• [Material for this task]
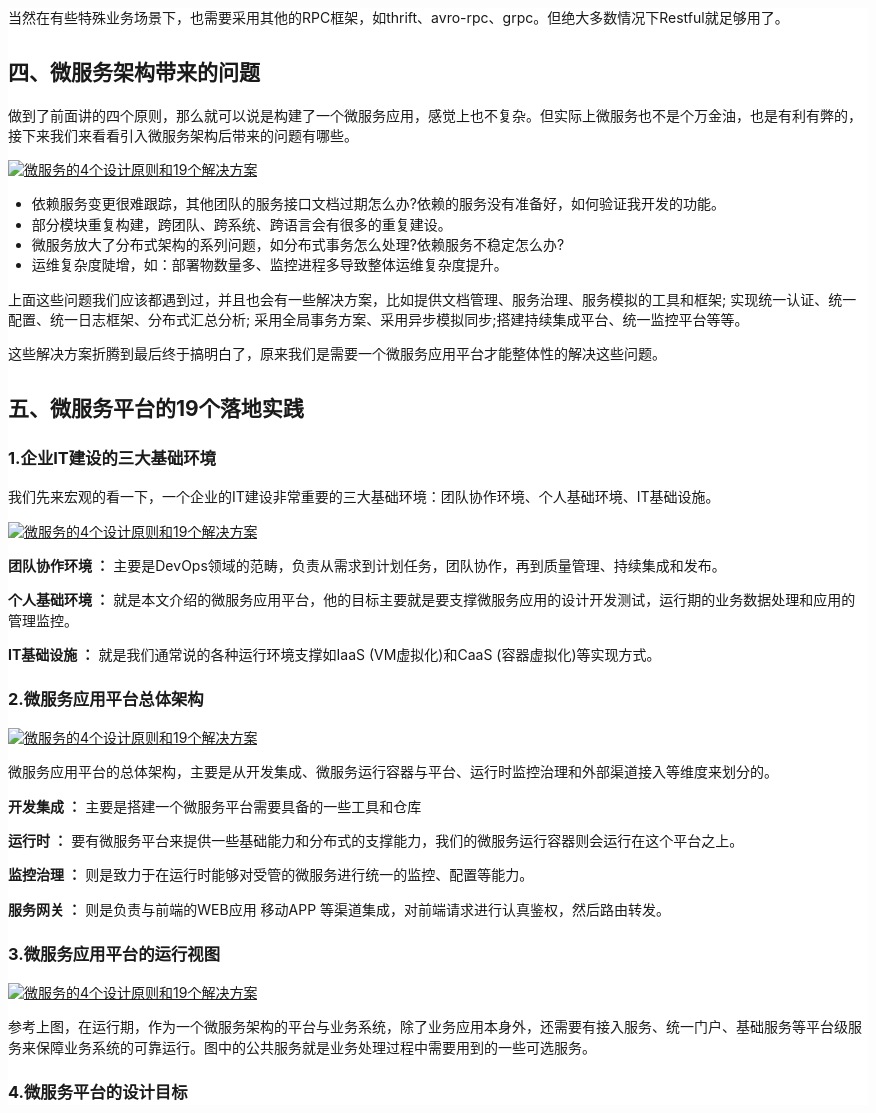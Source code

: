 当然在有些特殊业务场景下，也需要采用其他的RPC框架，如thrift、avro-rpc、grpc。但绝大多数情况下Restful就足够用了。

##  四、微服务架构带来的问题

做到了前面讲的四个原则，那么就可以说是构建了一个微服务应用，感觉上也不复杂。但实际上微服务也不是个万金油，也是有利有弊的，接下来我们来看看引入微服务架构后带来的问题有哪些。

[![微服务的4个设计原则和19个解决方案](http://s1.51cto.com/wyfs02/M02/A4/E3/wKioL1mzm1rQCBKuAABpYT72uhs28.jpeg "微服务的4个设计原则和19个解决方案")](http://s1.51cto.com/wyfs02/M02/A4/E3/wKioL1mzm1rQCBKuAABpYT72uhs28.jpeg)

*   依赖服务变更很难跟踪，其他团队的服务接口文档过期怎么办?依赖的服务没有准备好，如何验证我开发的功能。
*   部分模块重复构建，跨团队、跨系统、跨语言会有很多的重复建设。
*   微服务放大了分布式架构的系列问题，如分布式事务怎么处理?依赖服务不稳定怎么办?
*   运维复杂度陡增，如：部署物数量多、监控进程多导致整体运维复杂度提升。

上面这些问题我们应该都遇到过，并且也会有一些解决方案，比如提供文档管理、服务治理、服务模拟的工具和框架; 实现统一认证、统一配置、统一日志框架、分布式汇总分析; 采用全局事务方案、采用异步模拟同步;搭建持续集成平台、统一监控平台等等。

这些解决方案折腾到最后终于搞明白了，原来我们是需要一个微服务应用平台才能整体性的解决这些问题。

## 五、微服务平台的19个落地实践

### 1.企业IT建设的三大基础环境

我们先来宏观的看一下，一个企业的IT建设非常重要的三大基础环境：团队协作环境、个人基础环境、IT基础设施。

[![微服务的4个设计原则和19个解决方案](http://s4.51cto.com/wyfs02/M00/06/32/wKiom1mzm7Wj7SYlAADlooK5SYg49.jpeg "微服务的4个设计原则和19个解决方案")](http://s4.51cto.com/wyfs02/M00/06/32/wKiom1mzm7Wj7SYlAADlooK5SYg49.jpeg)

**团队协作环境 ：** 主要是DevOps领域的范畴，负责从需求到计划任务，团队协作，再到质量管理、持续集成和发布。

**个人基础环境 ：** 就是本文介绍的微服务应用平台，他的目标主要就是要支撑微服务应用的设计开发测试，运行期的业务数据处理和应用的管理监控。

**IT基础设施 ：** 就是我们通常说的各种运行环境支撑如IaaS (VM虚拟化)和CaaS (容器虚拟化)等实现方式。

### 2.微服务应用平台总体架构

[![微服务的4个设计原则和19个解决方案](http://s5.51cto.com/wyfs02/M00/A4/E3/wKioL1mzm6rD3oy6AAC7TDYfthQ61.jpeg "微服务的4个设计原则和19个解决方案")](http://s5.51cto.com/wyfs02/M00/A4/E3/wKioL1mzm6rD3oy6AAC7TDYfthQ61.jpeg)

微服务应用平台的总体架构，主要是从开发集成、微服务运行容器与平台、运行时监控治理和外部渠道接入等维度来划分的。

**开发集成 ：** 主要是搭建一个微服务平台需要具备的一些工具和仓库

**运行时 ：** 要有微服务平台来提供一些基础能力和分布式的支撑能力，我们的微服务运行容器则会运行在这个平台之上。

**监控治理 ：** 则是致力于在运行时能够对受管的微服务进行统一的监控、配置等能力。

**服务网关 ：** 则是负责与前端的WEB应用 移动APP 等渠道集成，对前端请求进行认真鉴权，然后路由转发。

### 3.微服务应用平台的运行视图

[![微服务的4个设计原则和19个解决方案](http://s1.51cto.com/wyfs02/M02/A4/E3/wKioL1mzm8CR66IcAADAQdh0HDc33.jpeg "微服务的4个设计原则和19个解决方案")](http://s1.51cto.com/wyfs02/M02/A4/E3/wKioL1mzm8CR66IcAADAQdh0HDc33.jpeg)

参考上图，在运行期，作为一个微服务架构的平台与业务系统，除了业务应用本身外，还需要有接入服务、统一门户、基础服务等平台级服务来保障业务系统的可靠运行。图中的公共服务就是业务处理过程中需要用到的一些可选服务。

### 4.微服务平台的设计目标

* * *

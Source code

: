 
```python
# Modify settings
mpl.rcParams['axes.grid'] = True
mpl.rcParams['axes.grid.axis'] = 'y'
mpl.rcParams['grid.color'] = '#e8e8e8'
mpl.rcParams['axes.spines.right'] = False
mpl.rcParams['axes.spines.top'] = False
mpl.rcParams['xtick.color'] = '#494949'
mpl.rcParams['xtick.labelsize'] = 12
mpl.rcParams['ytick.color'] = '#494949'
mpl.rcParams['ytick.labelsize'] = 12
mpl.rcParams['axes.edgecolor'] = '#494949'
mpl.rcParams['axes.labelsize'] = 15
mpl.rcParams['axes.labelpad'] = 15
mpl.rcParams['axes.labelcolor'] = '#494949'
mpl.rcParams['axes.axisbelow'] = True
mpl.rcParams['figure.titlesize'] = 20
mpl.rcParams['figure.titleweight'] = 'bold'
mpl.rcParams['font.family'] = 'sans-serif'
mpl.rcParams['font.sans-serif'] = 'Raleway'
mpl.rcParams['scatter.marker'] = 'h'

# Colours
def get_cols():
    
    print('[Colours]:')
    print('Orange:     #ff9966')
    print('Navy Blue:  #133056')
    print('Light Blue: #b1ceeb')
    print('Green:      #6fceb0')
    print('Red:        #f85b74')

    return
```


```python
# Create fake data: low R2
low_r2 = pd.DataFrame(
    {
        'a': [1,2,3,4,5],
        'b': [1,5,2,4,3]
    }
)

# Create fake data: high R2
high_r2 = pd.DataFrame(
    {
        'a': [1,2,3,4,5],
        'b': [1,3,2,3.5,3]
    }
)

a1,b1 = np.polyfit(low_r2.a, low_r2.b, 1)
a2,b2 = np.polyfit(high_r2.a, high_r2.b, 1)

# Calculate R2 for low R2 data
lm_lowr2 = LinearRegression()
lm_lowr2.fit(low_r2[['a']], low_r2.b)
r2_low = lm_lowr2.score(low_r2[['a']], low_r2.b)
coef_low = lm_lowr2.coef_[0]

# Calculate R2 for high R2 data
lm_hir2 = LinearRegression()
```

• [Problem details] Where a line above holds the string "print", copy that line.

• [Exercise result]
    print('[Colours]:')
    print('Orange:     #ff9966')
    print('Navy Blue:  #133056')
    print('Light Blue: #b1ceeb')
    print('Green:      #6fceb0')
    print('Red:        #f85b74')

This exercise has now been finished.